• Problem requirements
In the listing that follows, how many lines have the word "done" in them? Give only the number.

--- Source data Enclosed Below ---

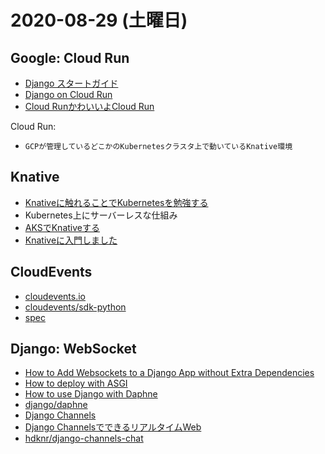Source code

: # 2020-08-29 (土曜日)

##  Google: Cloud Run

- [Django スタートガイド](https://cloud.google.com/python/django/)
- [Django on Cloud Run](https://codelabs.developers.google.com/codelabs/cloud-run-django/index.html#0)
- [Cloud RunかわいいよCloud Run](https://qiita.com/saramune/items/976be57787907036f610)

Cloud Run:

- `GCPが管理しているどこかのKubernetesクラスタ上で動いているKnative環境`

## Knative

- [Knativeに触れることでKubernetesを勉強する](https://qiita.com/tnagano1981/items/5429cddb7ce90e4e68dd)
- Kubernetes上にサーバーレスな仕組み
- [AKSでKnativeする](https://qiita.com/sao_rio/items/d2cd351e963d62d9ee39)
- [Knativeに入門しました](https://qiita.com/satoshiyamamoto/items/9c98f1134c21d2f84b42)

## CloudEvents

- [cloudevents.io](https://cloudevents.io/)
- [cloudevents/sdk-python](https://github.com/cloudevents/sdk-python)
- [spec](https://github.com/cloudevents/spec)

## Django: WebSocket

- [How to Add Websockets to a Django App without Extra Dependencies](https://dev.to/jaydenwindle/adding-websockets-to-your-django-app-with-no-extra-dependencies-2f6h)
- [How to deploy with ASGI](https://docs.djangoproject.com/en/3.1/howto/deployment/asgi/)
- [How to use Django with Daphne](https://docs.djangoproject.com/en/3.1/howto/deployment/asgi/daphne/)
- [django/daphne](https://github.com/django/daphne/)
- [Django Channels](https://channels.readthedocs.io/en/latest/#)
- [Django ChannelsでできるリアルタイムWeb](https://qiita.com/massa142/items/cbd508efe0c45b618b34)
- [hdknr/django-channels-chat](https://github.com/hdknr/django-channels-chat)
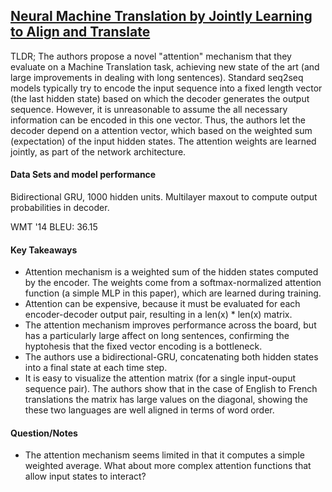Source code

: ## [Neural Machine Translation by Jointly Learning to Align and Translate](http://arxiv.org/abs/1409.0473)

TLDR; The authors propose a novel "attention" mechanism that they evaluate on a Machine Translation task, achieving new state of the art (and large improvements in dealing with long sentences). Standard seq2seq models typically try to encode the input sequence into a fixed length vector (the last hidden state) based on which the decoder generates the output sequence. However, it is unreasonable to assume the all necessary information can be encoded in this one vector. Thus, the authors let the decoder depend on a attention vector, which based on the weighted sum (expectation) of the input hidden states. The attention weights are learned jointly, as part of the network architecture.


#### Data Sets and model performance

Bidirectional GRU, 1000 hidden units. Multilayer maxout to compute output probabilities in decoder.

WMT '14 BLEU: 36.15


#### Key Takeaways

- Attention mechanism is a weighted sum of the hidden states computed by the encoder. The weights come from a softmax-normalized attention function (a simple MLP in this paper), which are learned during training.
- Attention can be expensive, because it must be evaluated for each encoder-decoder output pair, resulting in a len(x) * len(x) matrix.
- The attention mechanism improves performance across the board, but has a particularly large affect on long sentences, confirming the hyptohesis that the fixed vector encoding is a bottleneck.
- The authors use a bidirectional-GRU, concatenating both hidden states into a final state at each time step.
- It is easy to visualize the attention matrix (for a single input-ouput sequence pair). The authors show that in the case of English to French translations the matrix has large values on the diagonal, showing the these two languages are well aligned in terms of word order.


#### Question/Notes

- The attention mechanism seems limited in that it computes a simple weighted average. What about more complex attention functions that allow input states to interact?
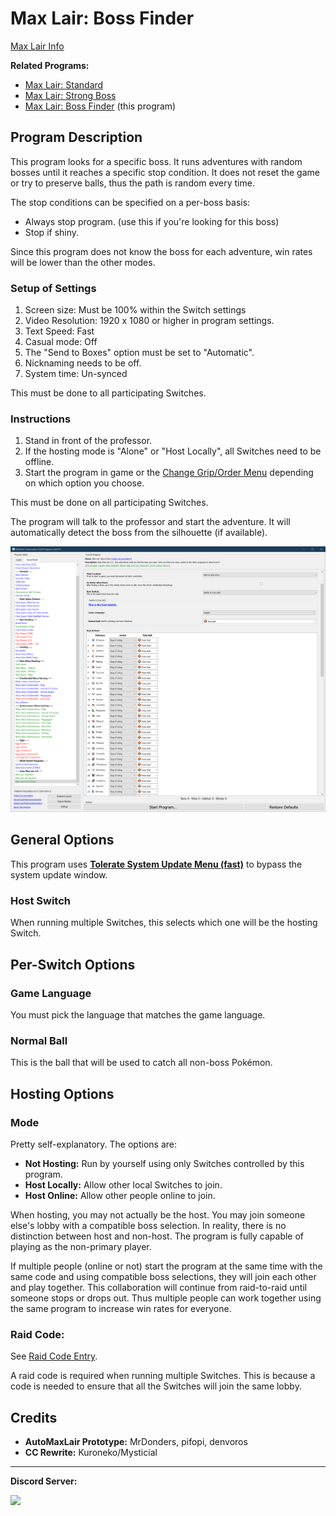 # Max Lair: Boss Finder

[Max Lair Info](MaxLair.md)

**Related Programs:**
- [Max Lair: Standard](MaxLair-Standard.md)
- [Max Lair: Strong Boss](MaxLair-StrongBoss.md)
- [Max Lair: Boss Finder](MaxLair-BossFinder.md) (this program)


## Program Description

This program looks for a specific boss. It runs adventures with random bosses until it reaches a specific stop condition.
It does not reset the game or try to preserve balls, thus the path is random every time.

The stop conditions can be specified on a per-boss basis:
- Always stop program. (use this if you're looking for this boss)
- Stop if shiny.

Since this program does not know the boss for each adventure, win rates will be lower than the other modes.

### Setup of Settings

1. Screen size: Must be 100% within the Switch settings
2. Video Resolution: 1920 x 1080 or higher in program settings.
3. Text Speed: Fast
4. Casual mode: Off
5. The "Send to Boxes" option must be set to "Automatic".
6. Nicknaming needs to be off.
7. System time: Un-synced

This must be done to all participating Switches.

### Instructions

1. Stand in front of the professor.
2. If the hosting mode is "Alone" or "Host Locally", all Switches need to be offline.
3. Start the program in game or the [Change Grip/Order Menu](https://github.com/PokemonAutomation/Microcontroller/blob/master/Wiki/Programs/NintendoSwitch/ChangeGripOrderMenu.md) depending on which option you choose.

This must be done on all participating Switches.

The program will talk to the professor and start the adventure. It will automatically detect the boss from the silhouette (if available).

<img src="images/MaxLairBossFinder-Settings.png">

## General Options

This program uses [**Tolerate System Update Menu (fast)**](/Wiki/Programs/NintendoSwitch/FrameworkSettings.md#tolerate-system-update-menu-fast) to bypass the system update window.

### Host Switch

When running multiple Switches, this selects which one will be the hosting Switch.


## Per-Switch Options

### Game Language

You must pick the language that matches the game language.

### Normal Ball

This is the ball that will be used to catch all non-boss Pokémon.


## Hosting Options

### Mode

Pretty self-explanatory. The options are:
- **Not Hosting:** Run by yourself using only Switches controlled by this program.
- **Host Locally:** Allow other local Switches to join.
- **Host Online:** Allow other people online to join.

When hosting, you may not actually be the host. You may join someone else's lobby with a compatible boss selection. In reality, there is no distinction between host and non-host.
The program is fully capable of playing as the non-primary player.

If multiple people (online or not) start the program at the same time with the same code and using compatible boss selections, they will join each other and play together.
This collaboration will continue from raid-to-raid until someone stops or drops out. Thus multiple people can work together using the same program to increase win rates for everyone.

### Raid Code:

See [Raid Code Entry](https://github.com/PokemonAutomation/Microcontroller/blob/master/Wiki/Programs/PokemonSwSh/RaidCode.md).

A raid code is required when running multiple Switches. This is because a code is needed to ensure that all the Switches will join the same lobby.


## Credits

- **AutoMaxLair Prototype:** MrDonders, pifopi, denvoros
- **CC Rewrite:** Kuroneko/Mysticial



<hr>

**Discord Server:** 

[<img src="https://canary.discordapp.com/api/guilds/695809740428673034/widget.png?style=banner2">](https://discord.gg/cQ4gWxN)



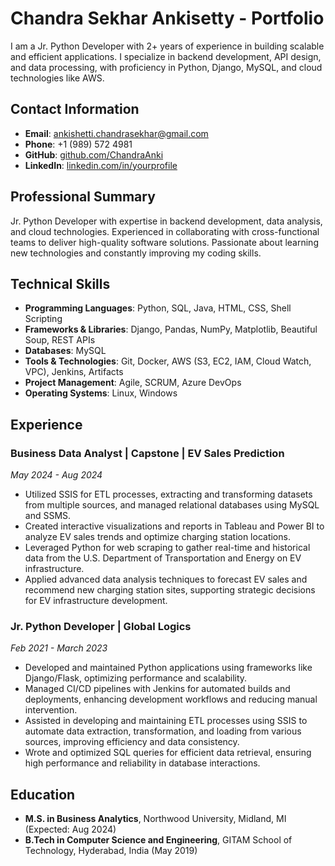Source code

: # Chandra Sekhar Ankisetty - Portfolio

I am a Jr. Python Developer with 2+ years of experience in building scalable and efficient applications. I specialize in backend development, API design, and data processing, with proficiency in Python, Django, MySQL, and cloud technologies like AWS.

## Contact Information

- **Email**: ankishetti.chandrasekhar@gmail.com
- **Phone**: +1 (989) 572 4981
- **GitHub**: [github.com/ChandraAnki](https://github.com/ChandraAnki)
- **LinkedIn**: [linkedin.com/in/yourprofile](#)

## Professional Summary

Jr. Python Developer with expertise in backend development, data analysis, and cloud technologies. Experienced in collaborating with cross-functional teams to deliver high-quality software solutions. Passionate about learning new technologies and constantly improving my coding skills.

## Technical Skills

- **Programming Languages**: Python, SQL, Java, HTML, CSS, Shell Scripting
- **Frameworks & Libraries**: Django, Pandas, NumPy, Matplotlib, Beautiful Soup, REST APIs
- **Databases**: MySQL
- **Tools & Technologies**: Git, Docker, AWS (S3, EC2, IAM, Cloud Watch, VPC), Jenkins, Artifacts
- **Project Management**: Agile, SCRUM, Azure DevOps
- **Operating Systems**: Linux, Windows

## Experience

### Business Data Analyst | Capstone | EV Sales Prediction
*May 2024 - Aug 2024*
- Utilized SSIS for ETL processes, extracting and transforming datasets from multiple sources, and managed relational databases using MySQL and SSMS.
- Created interactive visualizations and reports in Tableau and Power BI to analyze EV sales trends and optimize charging station locations.
- Leveraged Python for web scraping to gather real-time and historical data from the U.S. Department of Transportation and Energy on EV infrastructure.
- Applied advanced data analysis techniques to forecast EV sales and recommend new charging station sites, supporting strategic decisions for EV infrastructure development.

### Jr. Python Developer | Global Logics
*Feb 2021 - March 2023*
- Developed and maintained Python applications using frameworks like Django/Flask, optimizing performance and scalability.
- Managed CI/CD pipelines with Jenkins for automated builds and deployments, enhancing development workflows and reducing manual intervention.
- Assisted in developing and maintaining ETL processes using SSIS to automate data extraction, transformation, and loading from various sources, improving efficiency and data consistency.
- Wrote and optimized SQL queries for efficient data retrieval, ensuring high performance and reliability in database interactions.

## Education

- **M.S. in Business Analytics**, Northwood University, Midland, MI (Expected: Aug 2024)
- **B.Tech in Computer Science and Engineering**, GITAM School of Technology, Hyderabad, India (May 2019)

--- End of Enclosed Source data ---

• Task result
2